70mila driver Uber in UK verranno assunti come lavoratori anziché collaboratori autonomi. Ciò significa che la compagnia dovrà garantire salario minimo, ferie e pensione, ma i sindacati parlano di vittoria a metà. Ecco cosa cambia.
Gli autisti Uber avranno un salario minimo garantito, ferie pagate e accesso a un piano pensionistico con contributi pagati da Uber. Tutele finora non previste dal contratto di collaboratori autonomi/appaltatori indipendenti. Succede in Gran Bretagna, dove la società ha annunciato che assumerà i 70.000 driver attivi sul territorio dopo la sentenza della Corte Suprema pronunciata il mese scorso.
Uber, autisti diventano dipendenti? Cosa cambia davvero
Nel Regno Unito ci sono 3 tipologie si status: lavoratore autonomo, lavoratore dipendente e lavoratore. A partire da mercoledì 17 marzo, 70 mila autisti Uber in UK verranno considerati lavoratori. Ciò non li rende automaticamente dipendenti, quindi, ma dà loro diritto ad alcune tutele in più rispetto a prima, come salario minimo, ferie e contributi ai fini pensionistici.

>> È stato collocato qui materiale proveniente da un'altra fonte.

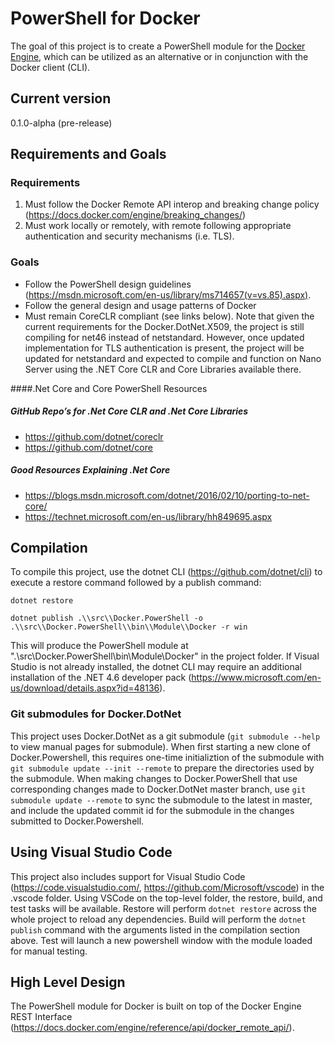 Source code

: # PowerShell for Docker
The goal of this project is to create a PowerShell module for the [Docker Engine]( https://github.com/docker/docker/), which can be utilized as an alternative or in conjunction with the Docker client (CLI).
## Current version
  0.1.0-alpha (pre-release)

## Requirements and Goals
### Requirements
1.	Must follow the Docker Remote API interop and breaking change policy (https://docs.docker.com/engine/breaking_changes/)
2.	Must work locally or remotely, with remote following appropriate authentication and security mechanisms (i.e. TLS).

### Goals
* Follow the PowerShell design guidelines (https://msdn.microsoft.com/en-us/library/ms714657(v=vs.85).aspx).
* Follow the general design and usage patterns of Docker
* Must remain CoreCLR compliant (see links below). Note that given the current requirements for the Docker.DotNet.X509, the project is still compiling for net46 instead of netstandard.  However, once updated implementation for TLS authentication is present, the project will be updated for netstandard and expected to compile and function on Nano Server using the .NET Core CLR and Core Libraries available there.


####.Net Core and Core PowerShell Resources
##### GitHub Repo’s for .Net Core CLR and .Net Core Libraries
* https://github.com/dotnet/coreclr
* https://github.com/dotnet/core

##### Good Resources Explaining .Net Core
* https://blogs.msdn.microsoft.com/dotnet/2016/02/10/porting-to-net-core/
* https://technet.microsoft.com/en-us/library/hh849695.aspx

## Compilation
To compile this project, use the dotnet CLI (https://github.com/dotnet/cli) to execute a restore command followed by a publish command:

`dotnet restore`

`dotnet publish .\\src\\Docker.PowerShell -o .\\src\\Docker.PowerShell\\bin\\Module\\Docker -r win`

This will produce the PowerShell module  at ".\src\Docker.PowerShell\bin\Module\Docker" in the project folder.  If Visual Studio is not already installed, the dotnet CLI may require an additional installation of the .NET 4.6 developer pack (https://www.microsoft.com/en-us/download/details.aspx?id=48136).

### Git submodules for Docker.DotNet
This project uses Docker.DotNet as a git submodule (`git submodule --help` to view manual pages for submodule).  When first starting a new clone of Docker.Powershell, this requires one-time initializtion of the submodule with `git submodule update --init --remote` to prepare the directories used by the submodule. When making changes to Docker.PowerShell that use corresponding changes made to Docker.DotNet master branch, use `git submodule update --remote` to sync the submodule to the latest in master, and include the updated commit id for the submodule in the changes submitted to Docker.Powershell.

## Using Visual Studio Code
This project also includes support for Visual Studio Code (https://code.visualstudio.com/, https://github.com/Microsoft/vscode) in the .vscode folder.  Using VSCode on the top-level folder, the restore, build, and test tasks will be available.  Restore will perform `dotnet restore` across the whole project to reload any dependencies. Build will perform the `dotnet publish` command with the arguments listed in the compilation section above.  Test will launch a new powershell window with the module loaded for manual testing.

## High Level Design
The PowerShell module for Docker is built on top of the Docker Engine REST Interface (https://docs.docker.com/engine/reference/api/docker_remote_api/).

“Questo è un giorno importante per gli autisti nel Regno Unito”, ha detto Jamie Heywood, direttore generale regionale di Uber per l’Europa settentrionale e orientale. La decisione potrebbe segnare una svolta della gig economy nel Paese.
Nei fatti i driver riceveranno un salario minimo nazionale di 8,72 sterline all’ora, che si conta - stando alle attuali condizioni - dal momento in cui accettato le richieste di viaggio sull’app. Potranno godere di ferie pagate con una cadenza quindicinale e basata sul 12,07% della retribuzione.
Per quanto riguarda la pensione, è prevista l’iscrizione automatica a un piano pensionistico che comprende i contributi versati dal datore di lavoro e quelli versati dal lavoratore stesso. Tali contributi avranno un valore pari al 3% dei guadagni normali di un autista in Uber.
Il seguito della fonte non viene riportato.